- Aim of the exercise:
Each line from the one with "As a consequence, transitions" to the final line of the data must be reproduced exactly, and no other line may appear.

[Stored items from a collection]
##############################

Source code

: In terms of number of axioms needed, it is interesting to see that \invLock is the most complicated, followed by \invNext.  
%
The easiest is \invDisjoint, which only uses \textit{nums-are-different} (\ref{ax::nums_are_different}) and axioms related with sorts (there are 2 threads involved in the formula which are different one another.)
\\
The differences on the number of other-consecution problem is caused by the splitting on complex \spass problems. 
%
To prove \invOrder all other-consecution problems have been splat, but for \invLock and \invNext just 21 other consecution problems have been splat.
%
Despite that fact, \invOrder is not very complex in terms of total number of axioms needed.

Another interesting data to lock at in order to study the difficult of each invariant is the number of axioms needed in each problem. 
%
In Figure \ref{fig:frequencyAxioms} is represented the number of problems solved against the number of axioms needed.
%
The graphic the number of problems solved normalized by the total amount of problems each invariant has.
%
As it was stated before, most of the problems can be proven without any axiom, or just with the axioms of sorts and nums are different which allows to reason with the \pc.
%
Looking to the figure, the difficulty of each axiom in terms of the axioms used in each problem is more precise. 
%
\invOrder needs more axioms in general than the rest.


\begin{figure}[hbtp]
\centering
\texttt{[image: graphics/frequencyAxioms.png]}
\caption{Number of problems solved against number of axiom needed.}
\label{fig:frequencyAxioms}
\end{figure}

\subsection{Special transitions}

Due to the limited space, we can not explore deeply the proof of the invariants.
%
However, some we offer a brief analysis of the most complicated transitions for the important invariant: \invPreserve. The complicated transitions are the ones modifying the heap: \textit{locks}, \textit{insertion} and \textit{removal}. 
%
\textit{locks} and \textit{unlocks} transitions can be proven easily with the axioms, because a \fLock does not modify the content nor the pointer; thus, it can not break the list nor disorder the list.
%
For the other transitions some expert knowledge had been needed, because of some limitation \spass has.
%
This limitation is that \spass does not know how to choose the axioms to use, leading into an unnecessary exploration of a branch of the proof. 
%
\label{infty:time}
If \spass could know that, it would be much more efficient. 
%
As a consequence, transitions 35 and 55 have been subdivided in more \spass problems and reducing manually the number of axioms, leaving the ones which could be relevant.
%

##############################

- Solution to this problem:
As a consequence, transitions 35 and 55 have been subdivided in more \spass problems and reducing manually the number of axioms, leaving the ones which could be relevant.
%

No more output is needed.